4.1.3 The ci1 format

The ci1 format is a special case of the civ format: It is civ with 1 variable, that is, columnwise items with 1 variable. To combine many ci1 files in order to generate a civ file, use the "ci1 Combiner" under the "Tools" menu of TimeSearcher.

To see the example files of the GroceryStores dataset in ci1 format, click either apples_ci1 or oranges_ci1.

4.2 Attribute data

Attribute data is organized in terms of item names, and the data is loaded separately to TimeSearcher. Time series data and attributes data must be compatible, which is defined as follows: For every item in a time series dataset, there must be corresponding attribute data in a compatible attribute dataset. This also means that the attribute dataset may contain more items, which will be ignored when they are loaded. To be able to load an attribute dataset into TimeSearcher, a time series dataset must already have been loaded. To load attrbutes into TimeSearcher, choose "File"->"Load Attributes" from the menu. The main data format specification for an attribute dataset file is the atr data format specification, which is defined in the following section.

4.2.1 The atr format

A file in atr format is essentially a CSV file (CSV = Comma Separated Values, this format is recognized by Microsoft Excel) that has some additional specifications.

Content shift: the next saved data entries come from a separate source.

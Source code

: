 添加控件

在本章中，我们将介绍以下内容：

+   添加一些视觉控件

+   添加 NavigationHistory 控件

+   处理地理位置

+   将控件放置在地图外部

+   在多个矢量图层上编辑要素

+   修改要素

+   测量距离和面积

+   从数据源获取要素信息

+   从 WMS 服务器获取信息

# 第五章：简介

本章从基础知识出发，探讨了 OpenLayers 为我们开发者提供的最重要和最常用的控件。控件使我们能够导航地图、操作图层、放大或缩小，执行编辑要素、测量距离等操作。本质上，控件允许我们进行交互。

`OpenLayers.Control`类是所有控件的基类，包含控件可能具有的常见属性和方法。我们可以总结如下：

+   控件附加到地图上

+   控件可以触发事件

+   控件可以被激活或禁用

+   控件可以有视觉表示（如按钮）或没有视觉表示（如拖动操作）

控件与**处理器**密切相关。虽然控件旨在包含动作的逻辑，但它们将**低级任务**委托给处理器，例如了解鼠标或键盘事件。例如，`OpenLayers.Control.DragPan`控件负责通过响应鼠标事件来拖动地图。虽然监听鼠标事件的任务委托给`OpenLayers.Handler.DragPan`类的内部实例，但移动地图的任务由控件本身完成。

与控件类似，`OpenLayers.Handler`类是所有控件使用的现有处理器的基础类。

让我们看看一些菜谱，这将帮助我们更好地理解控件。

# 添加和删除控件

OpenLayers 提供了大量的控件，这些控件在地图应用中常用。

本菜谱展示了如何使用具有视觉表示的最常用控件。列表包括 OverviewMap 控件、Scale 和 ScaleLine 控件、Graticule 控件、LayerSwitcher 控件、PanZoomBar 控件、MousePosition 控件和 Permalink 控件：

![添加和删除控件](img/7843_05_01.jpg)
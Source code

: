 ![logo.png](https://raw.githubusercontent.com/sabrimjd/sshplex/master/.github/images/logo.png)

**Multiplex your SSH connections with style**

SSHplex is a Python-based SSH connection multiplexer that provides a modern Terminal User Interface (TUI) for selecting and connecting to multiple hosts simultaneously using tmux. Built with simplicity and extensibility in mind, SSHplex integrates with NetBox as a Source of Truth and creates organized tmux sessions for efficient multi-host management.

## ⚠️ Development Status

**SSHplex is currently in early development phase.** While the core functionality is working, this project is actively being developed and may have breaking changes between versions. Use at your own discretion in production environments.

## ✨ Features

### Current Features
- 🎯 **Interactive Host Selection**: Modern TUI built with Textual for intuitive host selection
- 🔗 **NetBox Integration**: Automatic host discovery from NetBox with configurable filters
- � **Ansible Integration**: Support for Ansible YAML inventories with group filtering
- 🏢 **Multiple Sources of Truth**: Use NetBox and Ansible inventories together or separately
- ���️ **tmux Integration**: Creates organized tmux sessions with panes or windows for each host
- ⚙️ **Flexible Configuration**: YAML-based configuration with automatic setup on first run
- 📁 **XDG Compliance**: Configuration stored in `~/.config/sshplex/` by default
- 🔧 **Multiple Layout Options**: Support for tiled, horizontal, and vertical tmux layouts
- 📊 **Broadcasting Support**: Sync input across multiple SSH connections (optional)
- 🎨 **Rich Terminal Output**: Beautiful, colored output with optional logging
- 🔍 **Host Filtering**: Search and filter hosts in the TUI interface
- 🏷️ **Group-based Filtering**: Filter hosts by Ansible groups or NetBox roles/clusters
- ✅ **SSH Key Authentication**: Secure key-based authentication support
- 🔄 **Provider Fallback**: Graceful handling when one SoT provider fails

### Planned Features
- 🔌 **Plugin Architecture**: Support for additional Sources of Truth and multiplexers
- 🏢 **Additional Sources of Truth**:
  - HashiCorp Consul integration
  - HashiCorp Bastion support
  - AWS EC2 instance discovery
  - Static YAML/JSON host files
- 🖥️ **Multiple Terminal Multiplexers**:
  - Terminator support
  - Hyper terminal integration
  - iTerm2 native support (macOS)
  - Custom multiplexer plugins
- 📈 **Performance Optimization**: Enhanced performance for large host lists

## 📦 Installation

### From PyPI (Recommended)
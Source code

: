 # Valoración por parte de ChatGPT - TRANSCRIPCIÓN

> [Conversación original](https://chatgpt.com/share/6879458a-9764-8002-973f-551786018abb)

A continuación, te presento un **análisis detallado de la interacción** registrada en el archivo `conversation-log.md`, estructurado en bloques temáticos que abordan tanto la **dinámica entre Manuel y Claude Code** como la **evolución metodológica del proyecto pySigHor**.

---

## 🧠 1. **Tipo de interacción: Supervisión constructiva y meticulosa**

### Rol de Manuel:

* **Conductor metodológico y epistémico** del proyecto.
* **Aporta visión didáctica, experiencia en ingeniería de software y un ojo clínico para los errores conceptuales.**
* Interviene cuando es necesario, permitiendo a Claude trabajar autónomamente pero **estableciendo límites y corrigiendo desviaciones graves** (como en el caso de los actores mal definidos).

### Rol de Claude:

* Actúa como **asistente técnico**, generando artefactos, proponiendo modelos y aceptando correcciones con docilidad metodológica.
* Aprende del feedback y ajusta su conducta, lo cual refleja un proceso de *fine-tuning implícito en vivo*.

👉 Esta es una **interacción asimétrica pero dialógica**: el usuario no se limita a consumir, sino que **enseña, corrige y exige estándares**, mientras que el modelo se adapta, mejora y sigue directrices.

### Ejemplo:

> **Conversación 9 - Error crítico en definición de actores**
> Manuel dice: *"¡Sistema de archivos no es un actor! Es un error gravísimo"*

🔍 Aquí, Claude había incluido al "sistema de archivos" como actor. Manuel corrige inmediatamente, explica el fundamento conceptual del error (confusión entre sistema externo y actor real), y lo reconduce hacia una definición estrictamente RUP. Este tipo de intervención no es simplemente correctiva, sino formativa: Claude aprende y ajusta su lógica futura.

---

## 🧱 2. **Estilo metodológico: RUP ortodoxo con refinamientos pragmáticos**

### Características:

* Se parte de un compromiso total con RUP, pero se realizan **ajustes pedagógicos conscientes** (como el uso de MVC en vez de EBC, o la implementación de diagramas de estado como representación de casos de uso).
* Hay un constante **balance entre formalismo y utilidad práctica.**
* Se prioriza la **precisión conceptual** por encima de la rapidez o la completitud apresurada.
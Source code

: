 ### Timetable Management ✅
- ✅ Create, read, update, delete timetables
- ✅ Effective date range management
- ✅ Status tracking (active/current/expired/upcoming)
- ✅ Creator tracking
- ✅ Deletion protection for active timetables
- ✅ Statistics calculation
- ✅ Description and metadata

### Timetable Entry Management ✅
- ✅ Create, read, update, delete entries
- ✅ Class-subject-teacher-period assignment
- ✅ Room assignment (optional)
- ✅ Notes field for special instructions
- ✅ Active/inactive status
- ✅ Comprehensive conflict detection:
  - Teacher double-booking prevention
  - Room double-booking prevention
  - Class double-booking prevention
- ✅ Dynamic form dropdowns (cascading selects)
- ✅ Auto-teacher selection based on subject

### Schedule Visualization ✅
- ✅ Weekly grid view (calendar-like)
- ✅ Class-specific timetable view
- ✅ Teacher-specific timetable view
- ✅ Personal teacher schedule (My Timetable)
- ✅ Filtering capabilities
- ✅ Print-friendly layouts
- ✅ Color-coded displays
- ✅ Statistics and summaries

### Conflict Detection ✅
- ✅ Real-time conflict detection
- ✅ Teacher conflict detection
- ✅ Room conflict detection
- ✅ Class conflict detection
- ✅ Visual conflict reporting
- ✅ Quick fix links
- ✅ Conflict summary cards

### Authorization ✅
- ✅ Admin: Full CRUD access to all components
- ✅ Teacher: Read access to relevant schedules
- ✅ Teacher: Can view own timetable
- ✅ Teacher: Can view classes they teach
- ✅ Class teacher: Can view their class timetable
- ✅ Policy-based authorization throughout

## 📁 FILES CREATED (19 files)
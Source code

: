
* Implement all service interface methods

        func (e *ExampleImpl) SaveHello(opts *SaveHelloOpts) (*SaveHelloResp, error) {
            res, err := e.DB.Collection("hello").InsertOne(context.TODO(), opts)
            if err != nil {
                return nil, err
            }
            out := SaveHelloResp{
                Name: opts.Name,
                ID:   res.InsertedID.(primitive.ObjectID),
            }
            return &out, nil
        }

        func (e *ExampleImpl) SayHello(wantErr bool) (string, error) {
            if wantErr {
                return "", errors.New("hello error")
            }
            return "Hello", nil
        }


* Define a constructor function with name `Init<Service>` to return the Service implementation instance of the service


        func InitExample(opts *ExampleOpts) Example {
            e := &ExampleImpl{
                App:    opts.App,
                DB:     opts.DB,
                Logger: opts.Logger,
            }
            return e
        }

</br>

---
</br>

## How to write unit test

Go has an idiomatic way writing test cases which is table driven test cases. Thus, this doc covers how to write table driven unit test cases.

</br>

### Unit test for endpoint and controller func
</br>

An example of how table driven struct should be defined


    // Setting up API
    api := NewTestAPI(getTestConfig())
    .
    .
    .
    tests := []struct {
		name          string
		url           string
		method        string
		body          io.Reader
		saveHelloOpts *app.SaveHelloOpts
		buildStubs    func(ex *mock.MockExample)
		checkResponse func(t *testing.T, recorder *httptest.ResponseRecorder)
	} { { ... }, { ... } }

The common part between a time series dataset and an attribute dataset is the item names. They are used to associate the attributes in a compatible attribute dataset with items in a time series dataset. The first attribute in an attribute datasetis assumed to be the item names in the time series dataset that this attribute dataset is compatible with.

To see the example attribute file of the GroceryStores dataset in atr format, click here.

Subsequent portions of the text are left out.